■ **TASK PROMPT**:
Every line of the data must appear again in the answer, exactly as written.

(Records from a dataset)
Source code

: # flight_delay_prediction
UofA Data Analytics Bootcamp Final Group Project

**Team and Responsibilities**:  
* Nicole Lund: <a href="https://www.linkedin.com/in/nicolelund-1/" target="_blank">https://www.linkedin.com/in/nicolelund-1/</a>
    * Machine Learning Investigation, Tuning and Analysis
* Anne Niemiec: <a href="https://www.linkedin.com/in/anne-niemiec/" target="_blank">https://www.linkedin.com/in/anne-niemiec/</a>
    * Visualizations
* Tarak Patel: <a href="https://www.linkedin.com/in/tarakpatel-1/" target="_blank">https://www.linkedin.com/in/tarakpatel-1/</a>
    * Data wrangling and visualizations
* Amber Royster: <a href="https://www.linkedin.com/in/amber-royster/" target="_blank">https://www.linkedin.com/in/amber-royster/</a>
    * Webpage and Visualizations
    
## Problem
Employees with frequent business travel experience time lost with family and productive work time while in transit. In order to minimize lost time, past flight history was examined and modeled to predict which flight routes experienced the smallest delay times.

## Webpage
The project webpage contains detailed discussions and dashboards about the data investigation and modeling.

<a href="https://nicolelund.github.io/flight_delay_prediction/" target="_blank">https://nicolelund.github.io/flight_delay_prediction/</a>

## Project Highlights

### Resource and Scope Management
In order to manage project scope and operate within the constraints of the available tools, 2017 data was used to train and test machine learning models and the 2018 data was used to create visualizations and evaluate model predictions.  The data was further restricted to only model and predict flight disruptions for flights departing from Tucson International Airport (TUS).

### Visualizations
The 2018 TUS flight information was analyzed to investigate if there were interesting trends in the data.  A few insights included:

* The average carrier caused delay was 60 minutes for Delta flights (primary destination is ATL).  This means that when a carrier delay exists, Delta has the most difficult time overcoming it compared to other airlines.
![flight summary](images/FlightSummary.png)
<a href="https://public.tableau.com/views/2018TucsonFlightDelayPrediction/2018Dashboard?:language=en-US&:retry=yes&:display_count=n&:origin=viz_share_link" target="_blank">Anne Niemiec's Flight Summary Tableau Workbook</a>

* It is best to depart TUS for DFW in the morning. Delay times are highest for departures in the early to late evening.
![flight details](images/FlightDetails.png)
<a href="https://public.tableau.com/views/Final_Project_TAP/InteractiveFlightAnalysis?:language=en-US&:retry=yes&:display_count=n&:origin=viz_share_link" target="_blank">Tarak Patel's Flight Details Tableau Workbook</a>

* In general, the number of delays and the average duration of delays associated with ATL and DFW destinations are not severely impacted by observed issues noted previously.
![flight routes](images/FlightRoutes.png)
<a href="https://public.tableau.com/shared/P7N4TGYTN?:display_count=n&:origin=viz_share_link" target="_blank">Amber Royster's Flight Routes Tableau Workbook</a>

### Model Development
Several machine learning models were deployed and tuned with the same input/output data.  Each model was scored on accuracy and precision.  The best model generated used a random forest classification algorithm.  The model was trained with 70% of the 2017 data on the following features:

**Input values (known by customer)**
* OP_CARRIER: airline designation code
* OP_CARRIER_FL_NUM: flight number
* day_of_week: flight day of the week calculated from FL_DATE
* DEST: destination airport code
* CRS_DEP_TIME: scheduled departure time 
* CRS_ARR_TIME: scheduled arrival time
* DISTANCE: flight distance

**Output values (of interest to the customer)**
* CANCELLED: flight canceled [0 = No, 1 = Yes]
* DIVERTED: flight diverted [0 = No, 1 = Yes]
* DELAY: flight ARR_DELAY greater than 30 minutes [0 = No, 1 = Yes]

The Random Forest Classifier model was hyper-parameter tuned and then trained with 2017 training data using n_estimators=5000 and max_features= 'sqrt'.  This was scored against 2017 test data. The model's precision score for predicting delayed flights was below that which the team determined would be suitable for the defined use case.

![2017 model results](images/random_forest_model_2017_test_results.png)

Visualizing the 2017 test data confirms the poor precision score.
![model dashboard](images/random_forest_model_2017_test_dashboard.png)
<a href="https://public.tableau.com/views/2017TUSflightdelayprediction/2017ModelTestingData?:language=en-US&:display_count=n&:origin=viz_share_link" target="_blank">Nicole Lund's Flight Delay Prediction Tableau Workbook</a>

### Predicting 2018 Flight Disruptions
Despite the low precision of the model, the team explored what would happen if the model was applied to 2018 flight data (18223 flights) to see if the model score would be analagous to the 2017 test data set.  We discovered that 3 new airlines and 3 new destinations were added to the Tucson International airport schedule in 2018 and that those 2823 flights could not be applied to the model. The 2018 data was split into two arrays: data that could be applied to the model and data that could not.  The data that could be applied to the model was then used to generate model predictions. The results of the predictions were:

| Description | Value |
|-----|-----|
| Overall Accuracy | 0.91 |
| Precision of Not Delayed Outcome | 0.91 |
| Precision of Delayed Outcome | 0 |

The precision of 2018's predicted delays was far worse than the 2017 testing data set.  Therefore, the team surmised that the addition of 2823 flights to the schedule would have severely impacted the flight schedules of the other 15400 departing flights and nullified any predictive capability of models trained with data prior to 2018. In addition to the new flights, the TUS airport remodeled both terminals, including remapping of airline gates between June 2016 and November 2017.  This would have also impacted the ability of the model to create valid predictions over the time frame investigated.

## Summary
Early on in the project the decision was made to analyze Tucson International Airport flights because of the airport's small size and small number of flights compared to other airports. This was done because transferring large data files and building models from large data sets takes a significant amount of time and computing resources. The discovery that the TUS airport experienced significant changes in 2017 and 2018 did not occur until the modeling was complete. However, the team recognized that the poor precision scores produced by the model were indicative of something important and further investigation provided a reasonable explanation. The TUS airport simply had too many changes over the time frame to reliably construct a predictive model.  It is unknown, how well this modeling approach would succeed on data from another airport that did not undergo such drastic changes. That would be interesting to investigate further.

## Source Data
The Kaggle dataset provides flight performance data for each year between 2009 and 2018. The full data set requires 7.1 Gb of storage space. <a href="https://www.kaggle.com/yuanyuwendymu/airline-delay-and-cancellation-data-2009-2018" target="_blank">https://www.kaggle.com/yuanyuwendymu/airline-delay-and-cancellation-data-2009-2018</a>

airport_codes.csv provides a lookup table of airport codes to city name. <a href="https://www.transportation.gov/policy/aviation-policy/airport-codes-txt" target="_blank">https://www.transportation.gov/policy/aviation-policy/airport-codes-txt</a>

■ **RESPONSE AREA**:
Source code

: # flight_delay_prediction
UofA Data Analytics Bootcamp Final Group Project

**Team and Responsibilities**:  
* Nicole Lund: <a href="https://www.linkedin.com/in/nicolelund-1/" target="_blank">https://www.linkedin.com/in/nicolelund-1/</a>
    * Machine Learning Investigation, Tuning and Analysis
* Anne Niemiec: <a href="https://www.linkedin.com/in/anne-niemiec/" target="_blank">https://www.linkedin.com/in/anne-niemiec/</a>
    * Visualizations
* Tarak Patel: <a href="https://www.linkedin.com/in/tarakpatel-1/" target="_blank">https://www.linkedin.com/in/tarakpatel-1/</a>
    * Data wrangling and visualizations
* Amber Royster: <a href="https://www.linkedin.com/in/amber-royster/" target="_blank">https://www.linkedin.com/in/amber-royster/</a>
    * Webpage and Visualizations
    
## Problem
Employees with frequent business travel experience time lost with family and productive work time while in transit. In order to minimize lost time, past flight history was examined and modeled to predict which flight routes experienced the smallest delay times.

## Webpage
The project webpage contains detailed discussions and dashboards about the data investigation and modeling.

<a href="https://nicolelund.github.io/flight_delay_prediction/" target="_blank">https://nicolelund.github.io/flight_delay_prediction/</a>

## Project Highlights

### Resource and Scope Management
In order to manage project scope and operate within the constraints of the available tools, 2017 data was used to train and test machine learning models and the 2018 data was used to create visualizations and evaluate model predictions.  The data was further restricted to only model and predict flight disruptions for flights departing from Tucson International Airport (TUS).

### Visualizations
The 2018 TUS flight information was analyzed to investigate if there were interesting trends in the data.  A few insights included:

* The average carrier caused delay was 60 minutes for Delta flights (primary destination is ATL).  This means that when a carrier delay exists, Delta has the most difficult time overcoming it compared to other airlines.
![flight summary](images/FlightSummary.png)
<a href="https://public.tableau.com/views/2018TucsonFlightDelayPrediction/2018Dashboard?:language=en-US&:retry=yes&:display_count=n&:origin=viz_share_link" target="_blank">Anne Niemiec's Flight Summary Tableau Workbook</a>

* It is best to depart TUS for DFW in the morning. Delay times are highest for departures in the early to late evening.
![flight details](images/FlightDetails.png)
<a href="https://public.tableau.com/views/Final_Project_TAP/InteractiveFlightAnalysis?:language=en-US&:retry=yes&:display_count=n&:origin=viz_share_link" target="_blank">Tarak Patel's Flight Details Tableau Workbook</a>

* In general, the number of delays and the average duration of delays associated with ATL and DFW destinations are not severely impacted by observed issues noted previously.
![flight routes](images/FlightRoutes.png)
<a href="https://public.tableau.com/shared/P7N4TGYTN?:display_count=n&:origin=viz_share_link" target="_blank">Amber Royster's Flight Routes Tableau Workbook</a>

### Model Development
Several machine learning models were deployed and tuned with the same input/output data.  Each model was scored on accuracy and precision.  The best model generated used a random forest classification algorithm.  The model was trained with 70% of the 2017 data on the following features:

**Input values (known by customer)**
* OP_CARRIER: airline designation code
* OP_CARRIER_FL_NUM: flight number
* day_of_week: flight day of the week calculated from FL_DATE
* DEST: destination airport code
* CRS_DEP_TIME: scheduled departure time 
* CRS_ARR_TIME: scheduled arrival time
* DISTANCE: flight distance

**Output values (of interest to the customer)**
* CANCELLED: flight canceled [0 = No, 1 = Yes]
* DIVERTED: flight diverted [0 = No, 1 = Yes]
* DELAY: flight ARR_DELAY greater than 30 minutes [0 = No, 1 = Yes]

The Random Forest Classifier model was hyper-parameter tuned and then trained with 2017 training data using n_estimators=5000 and max_features= 'sqrt'.  This was scored against 2017 test data. The model's precision score for predicting delayed flights was below that which the team determined would be suitable for the defined use case.

![2017 model results](images/random_forest_model_2017_test_results.png)

Visualizing the 2017 test data confirms the poor precision score.
![model dashboard](images/random_forest_model_2017_test_dashboard.png)
<a href="https://public.tableau.com/views/2017TUSflightdelayprediction/2017ModelTestingData?:language=en-US&:display_count=n&:origin=viz_share_link" target="_blank">Nicole Lund's Flight Delay Prediction Tableau Workbook</a>

### Predicting 2018 Flight Disruptions
Despite the low precision of the model, the team explored what would happen if the model was applied to 2018 flight data (18223 flights) to see if the model score would be analagous to the 2017 test data set.  We discovered that 3 new airlines and 3 new destinations were added to the Tucson International airport schedule in 2018 and that those 2823 flights could not be applied to the model. The 2018 data was split into two arrays: data that could be applied to the model and data that could not.  The data that could be applied to the model was then used to generate model predictions. The results of the predictions were:

| Description | Value |
|-----|-----|
| Overall Accuracy | 0.91 |
| Precision of Not Delayed Outcome | 0.91 |
| Precision of Delayed Outcome | 0 |

The precision of 2018's predicted delays was far worse than the 2017 testing data set.  Therefore, the team surmised that the addition of 2823 flights to the schedule would have severely impacted the flight schedules of the other 15400 departing flights and nullified any predictive capability of models trained with data prior to 2018. In addition to the new flights, the TUS airport remodeled both terminals, including remapping of airline gates between June 2016 and November 2017.  This would have also impacted the ability of the model to create valid predictions over the time frame investigated.

## Summary
Early on in the project the decision was made to analyze Tucson International Airport flights because of the airport's small size and small number of flights compared to other airports. This was done because transferring large data files and building models from large data sets takes a significant amount of time and computing resources. The discovery that the TUS airport experienced significant changes in 2017 and 2018 did not occur until the modeling was complete. However, the team recognized that the poor precision scores produced by the model were indicative of something important and further investigation provided a reasonable explanation. The TUS airport simply had too many changes over the time frame to reliably construct a predictive model.  It is unknown, how well this modeling approach would succeed on data from another airport that did not undergo such drastic changes. That would be interesting to investigate further.

## Source Data
The Kaggle dataset provides flight performance data for each year between 2009 and 2018. The full data set requires 7.1 Gb of storage space. <a href="https://www.kaggle.com/yuanyuwendymu/airline-delay-and-cancellation-data-2009-2018" target="_blank">https://www.kaggle.com/yuanyuwendymu/airline-delay-and-cancellation-data-2009-2018</a>

airport_codes.csv provides a lookup table of airport codes to city name. <a href="https://www.transportation.gov/policy/aviation-policy/airport-codes-txt" target="_blank">https://www.transportation.gov/policy/aviation-policy/airport-codes-txt</a>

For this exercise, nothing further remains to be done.